Task item —
Keep only the lines of the material below that contain the word "github". Copy those lines.

Material provided —
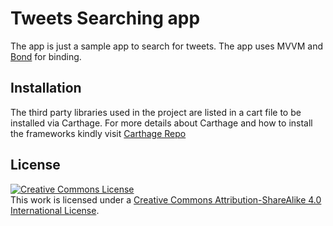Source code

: # Tweets Searching app

The app is just a sample app to search for tweets. The app uses MVVM and [Bond](https://github.com/ReactiveKit/Bond) for binding.


## Installation

The third party libraries used in the project are listed in a cart file to be installed via Carthage. For more details about Carthage and how to install the frameworks kindly visit [Carthage Repo](https://github.com/Carthage/Carthage)



## License

<a rel="license" href="http://creativecommons.org/licenses/by-sa/4.0/"><img alt="Creative Commons License" style="border-width:0" src="https://i.creativecommons.org/l/by-sa/4.0/88x31.png" /></a><br />This work is licensed under a <a rel="license" href="http://creativecommons.org/licenses/by-sa/4.0/">Creative Commons Attribution-ShareAlike 4.0 International License</a>.
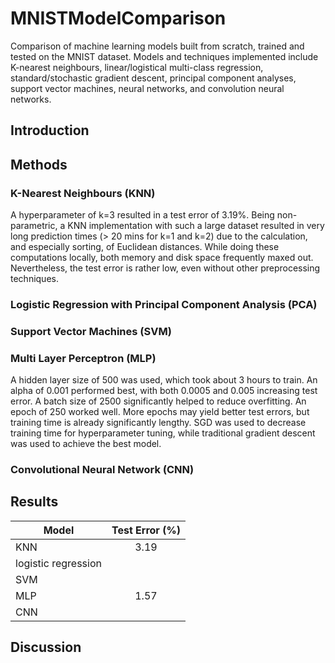 # MNISTModelComparison
Comparison of machine learning models built from scratch, trained and tested on the MNIST dataset. Models and techniques implemented include K-nearest neighbours, linear/logistical multi-class regression, standard/stochastic gradient descent, principal component analyses, support vector machines, neural networks, and convolution neural networks.

## Introduction

## Methods

### K-Nearest Neighbours (KNN)
A hyperparameter of k=3 resulted in a test error of $3.19\%$. Being non-parametric, a KNN implementation with such a large dataset resulted in very long prediction times ($>$ 20 mins for k=1 and k=2) due to the calculation, and especially sorting, of Euclidean distances. While doing these computations locally, both memory and disk space frequently maxed out. Nevertheless, the test error is rather low, even without other preprocessing techniques.

### Logistic Regression with Principal Component Analysis (PCA)

### Support Vector Machines (SVM)

### Multi Layer Perceptron (MLP)
A hidden layer size of 500 was used, which took about 3 hours to train. An alpha of 0.001 performed best, with both 0.0005 and 0.005 increasing test error. A batch size of 2500 significantly helped to reduce overfitting. An epoch of 250 worked well. More epochs may yield better test errors, but training time is already significantly lengthy. SGD was used to decrease training time for hyperparameter tuning, while traditional gradient descent was used to achieve the best model.

### Convolutional Neural Network (CNN)

## Results
| Model               | Test Error (%)|
| -------------       |:-------------:|
| KNN                 | 3.19          |
| logistic regression |               |
| SVM                 |               |
| MLP                 | 1.57          |
| CNN                 |               |

## Discussion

Written solution —
The app is just a sample app to search for tweets. The app uses MVVM and [Bond](https://github.com/ReactiveKit/Bond) for binding.
The third party libraries used in the project are listed in a cart file to be installed via Carthage. For more details about Carthage and how to install the frameworks kindly visit [Carthage Repo](https://github.com/Carthage/Carthage)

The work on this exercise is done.